The acidic salts formed during activation and residual acid must
be washed off and separated by filtration from the product clay.
If high levels of unused acid and acidic salts (iron and aluminum
sulfates) are left in the clay, the quality of the bleached oil
is impaired. High residual acid levels generate undesirable free
fatty acids from the fatty acid triglycerides in the oil. Finally,
the leachate (acidic salts and residual acid) is a waste stream
that contains materials harmful to aquatic life and therefore must
be neutralized or otherwise disposed of in an environmentally acceptable
manner. This constitutes an additional expense of producing bleaching
clays from pure calcium bentonites.
Clay sources used in the past to provide acid-activated bleaching
clay of high activities have been primarily restricted to calcium
bentonites, i.e., clays in which the principal exchangeable cation
is a calcium ion, and these are sometimes also referred to as sub-bentonites.

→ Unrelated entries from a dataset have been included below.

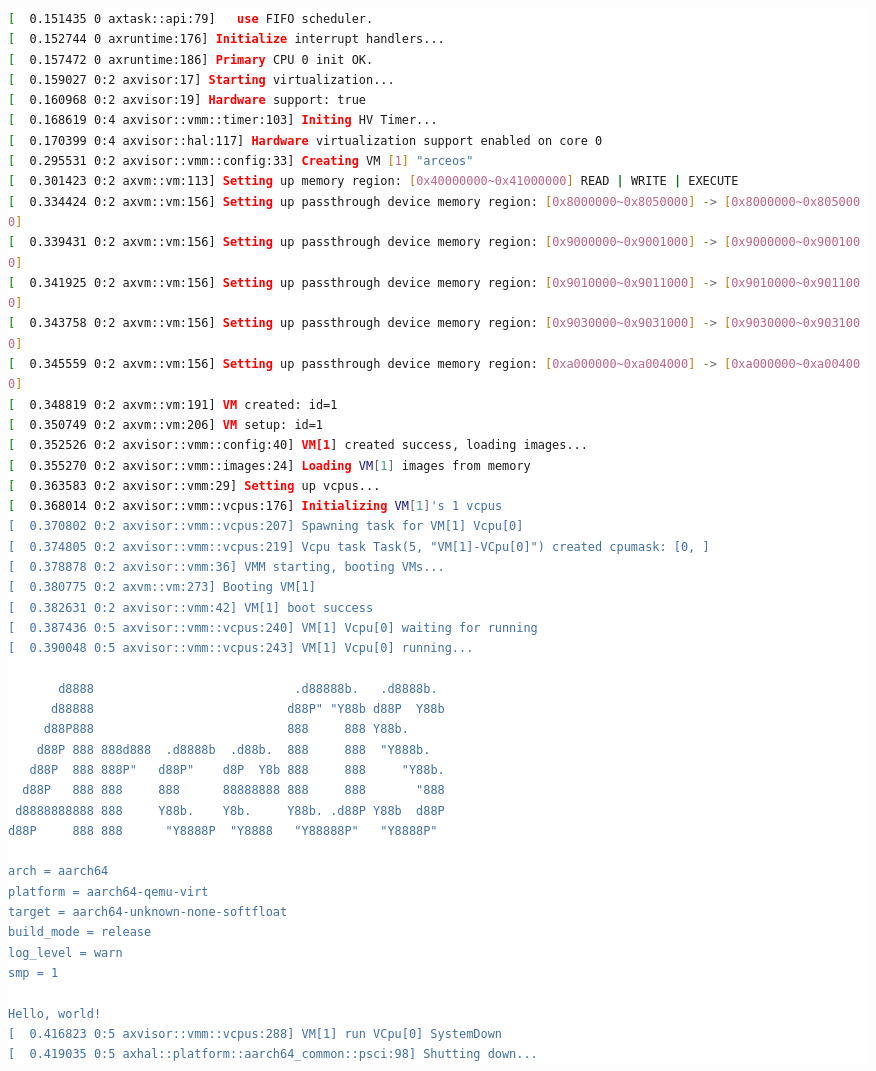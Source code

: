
 ```bash
[  0.151435 0 axtask::api:79]   use FIFO scheduler.
[  0.152744 0 axruntime:176] Initialize interrupt handlers...
[  0.157472 0 axruntime:186] Primary CPU 0 init OK.
[  0.159027 0:2 axvisor:17] Starting virtualization...
[  0.160968 0:2 axvisor:19] Hardware support: true
[  0.168619 0:4 axvisor::vmm::timer:103] Initing HV Timer...
[  0.170399 0:4 axvisor::hal:117] Hardware virtualization support enabled on core 0
[  0.295531 0:2 axvisor::vmm::config:33] Creating VM [1] "arceos"
[  0.301423 0:2 axvm::vm:113] Setting up memory region: [0x40000000~0x41000000] READ | WRITE | EXECUTE
[  0.334424 0:2 axvm::vm:156] Setting up passthrough device memory region: [0x8000000~0x8050000] -> [0x8000000~0x8050000]
[  0.339431 0:2 axvm::vm:156] Setting up passthrough device memory region: [0x9000000~0x9001000] -> [0x9000000~0x9001000]
[  0.341925 0:2 axvm::vm:156] Setting up passthrough device memory region: [0x9010000~0x9011000] -> [0x9010000~0x9011000]
[  0.343758 0:2 axvm::vm:156] Setting up passthrough device memory region: [0x9030000~0x9031000] -> [0x9030000~0x9031000]
[  0.345559 0:2 axvm::vm:156] Setting up passthrough device memory region: [0xa000000~0xa004000] -> [0xa000000~0xa004000]
[  0.348819 0:2 axvm::vm:191] VM created: id=1
[  0.350749 0:2 axvm::vm:206] VM setup: id=1
[  0.352526 0:2 axvisor::vmm::config:40] VM[1] created success, loading images...
[  0.355270 0:2 axvisor::vmm::images:24] Loading VM[1] images from memory
[  0.363583 0:2 axvisor::vmm:29] Setting up vcpus...
[  0.368014 0:2 axvisor::vmm::vcpus:176] Initializing VM[1]'s 1 vcpus
[  0.370802 0:2 axvisor::vmm::vcpus:207] Spawning task for VM[1] Vcpu[0]
[  0.374805 0:2 axvisor::vmm::vcpus:219] Vcpu task Task(5, "VM[1]-VCpu[0]") created cpumask: [0, ]
[  0.378878 0:2 axvisor::vmm:36] VMM starting, booting VMs...
[  0.380775 0:2 axvm::vm:273] Booting VM[1]
[  0.382631 0:2 axvisor::vmm:42] VM[1] boot success
[  0.387436 0:5 axvisor::vmm::vcpus:240] VM[1] Vcpu[0] waiting for running
[  0.390048 0:5 axvisor::vmm::vcpus:243] VM[1] Vcpu[0] running...

       d8888                            .d88888b.   .d8888b.
      d88888                           d88P" "Y88b d88P  Y88b
     d88P888                           888     888 Y88b.
    d88P 888 888d888  .d8888b  .d88b.  888     888  "Y888b.
   d88P  888 888P"   d88P"    d8P  Y8b 888     888     "Y88b.
  d88P   888 888     888      88888888 888     888       "888
 d8888888888 888     Y88b.    Y8b.     Y88b. .d88P Y88b  d88P
d88P     888 888      "Y8888P  "Y8888   "Y88888P"   "Y8888P"

arch = aarch64
platform = aarch64-qemu-virt
target = aarch64-unknown-none-softfloat
build_mode = release
log_level = warn
smp = 1

Hello, world!
[  0.416823 0:5 axvisor::vmm::vcpus:288] VM[1] run VCpu[0] SystemDown
[  0.419035 0:5 axhal::platform::aarch64_common::psci:98] Shutting down...
```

Another type of naturally-occurring clay simply requires heat to
impart bleaching activity. These are the clays rich in the minerals
attapulgite or sepiolite, now frequently classified as palygorskite
clays. Mineralogically, the palygorskite clays are readily distinguishable
from the bentonites (smectites or montmorillonites) and rarely are
palygorskites and bentonites used interchangeably.
It has been the general belief that palygorskite clays do not respond
to the conventional acid-activation treatment. The same is true
of certain bentonites, namely sodium (swelling) bentonites, such
as Wyoming bentonites.
The following publications pertain to the art of preparing bleaching
earths from naturally-occurring clays.
A.D. Rich, "Bleaching Clay", Industrial Rocks & Minerals,
3rd. Ed., AIME, N.Y. pp 92-101 (1960).
R. Fahn, "Bleaching Earths-Preparation, Properties, Practical
Applications", Chapter 1 Internal Symposium, Brussels, April
L.L. Richardson, "Use of Bleaching Clays in Processing Edible
Oils", JAOCS, 55 777 (1978).
G.M. Clarke, "Special Clays", Ind. Minerals, Sept., 25
D.R. Taylor, D.B. Jenkins, "Acid-Activated Clays", Soc
Mining Eng Of AIME, Transactions, 282 1901 (1988).
R.L. Grim, "Applied Clay Mineralogy", pp 320-326 (1962).
A.C.D. Newman, "Chemistry of Clays and Clay Minerals,"
pp 107-114 (1987).
The following patents relate to the production of acid-activated
U.S. Pat. No. 1397113 (1921); Prutzman
U.S. Pat. No. 1579326 (1924); Kauffman
U.S. Pat. No. 1642871 (1927); Chapel
U.S. Pat. No. 2470872 (1949); Secor
U.S. Pat. No. 2472489 (1949); Pierce
U.S. Pat. No. 2484828 (1949); Hickey
U.S. Pat. No. 2553239 (1946); Christianson
U.S. Pat. No. 2563977 (1949); Van Horn, Kahn
U.S. Pat. No. 2574895 (1951); Stecker
U.S. Pat. No. 2671058 (1952); Mickelson
U.S. Pat. No. 2872419 (1959); Farnand
U.S. Pat. No. 2892800 (1959); Taipale
U.S. Pat. No. 2981697 (1961); Mickelson, et. al.
U.S. Pat. No. 3617215 (1971); Massaire, et. al.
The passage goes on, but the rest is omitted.